Hay veces que todo adquiere una dimensión diferente. Esto se
produce acompañado de diversas manifestaciones: Ganas de tocar los objetos que
están a mi paso, las ramas, las hojas de las plantas o simplemente los objetos inanimados,
pero sin brusquedad, sin deseo de posesión, como una caricia, con un deseo de
reverenciarlo, como si se convirtieran en objetos sagrados; la sensación de un
gozo indescriptible y como si todo formara parte de un todo único manifestado
en múltiples formas; la sensación de que todo es más intenso, los colores, los
olores; la percepción de algo más allá de la apariencia que se manifiesta en
ese momento, como si percibiera el espíritu interior de todo lo real, algo que
es común a todos los objetos (animados e inanimados); todo esto siempre
acompañado de ese gozo del que antes hablaba y de la sensación de que no soy
ajeno a nada sino que formo parte de todo.
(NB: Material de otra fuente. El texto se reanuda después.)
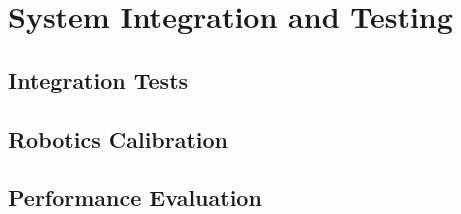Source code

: \chapter{System Integration and Testing}

\setcounter{section}{0}
\setcounter{subsection}{0}

\section{Integration Tests}


\section{Robotics Calibration}


\section{Performance Evaluation}




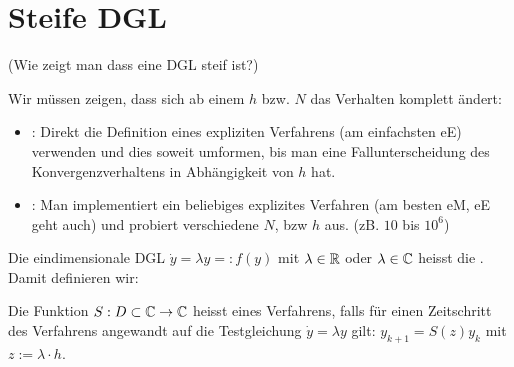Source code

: \section{Steife DGL}

\vspace{1\baselineskip}


\vspace{1\baselineskip}

(Wie zeigt man dass eine DGL steif ist?)

Wir müssen zeigen, dass sich ab einem $h$ bzw. $N$ das Verhalten komplett ändert:
\begin{itemize}
    \item {}: Direkt die Definition eines expliziten Verfahrens
        (am einfachsten eE) verwenden und dies soweit umformen, bis man eine
        Fallunterscheidung des Konvergenzverhaltens in Abhängigkeit von $h$ hat.
    \item {}: Man implementiert ein beliebiges explizites Verfahren
        (am besten eM, eE geht auch) und probiert verschiedene $N$, bzw $h$ aus.
        (zB. $10$ bis $10^6$)
\end{itemize}

\vspace{1\baselineskip}

\underline{}

\vspace{1\baselineskip}


Die eindimensionale DGL $\dot{y} = \lambda y =: f(y)$ mit $\lambda \in \mathbb{R}$ oder
$\lambda \in \mathbb{C}$ heisst die . Damit definieren wir:

\vspace{1\baselineskip}


Die Funktion $S: D \subset \mathbb{C} \rightarrow \mathbb{C}$ heisst  eines
Verfahrens, falls für einen Zeitschritt des Verfahrens angewandt auf die Testgleichung
$\dot{y} = \lambda y$ gilt: $y_{k+1} = S(z) y_k$ mit $z := \lambda \cdot h$.

\vspace{1\baselineskip}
Esto se ha repetido en numerosas ocasiones desde que tengo
consciencia de ello. A veces ha estado unido a un momento de comunicación
religiosa, momentos más propiciados de disposición interior a ello y lugares
más preparados para ello (capillas, oratorios, casas de espiritualidad…) Otras ha sobrevenido sin esperarlo, haciendo
deporte, paseando.... Muchas veces en conexión con la naturaleza (ante un
paisaje, un bosque, el mar, la montaña) pero otras dentro de mi casa, en la
habitación del seminario, o en medio de la gran ciudad, entre la gente. Siempre
todo cobra un sentido diferente, como si la realidad se transfigurara, mostrara
su ser más íntimo. A veces he perdido la noción del tiempo, he vislumbrado algo
así como el significado profundo de lo que es la eternidad.
Siento que me faltan las palabras para expresarlo porque es
como si todo esto formara parte de algo que está más allá de ellas y de la
misma mente.
A veces he bailado espontáneamente; otras muchas, lágrimas
abundantes han brotado simplemente por el gozo de un amor desbordante. En
todas, el espacio que me habitaba se convertía en terreno sagrado.
En alguna ocasión he sentido como Job que estaba delante del
Dios sin forma, del Dios liberado de todo condicionamiento personal y cultural.
Y he podido decir “ahora mis ojos te han visto”.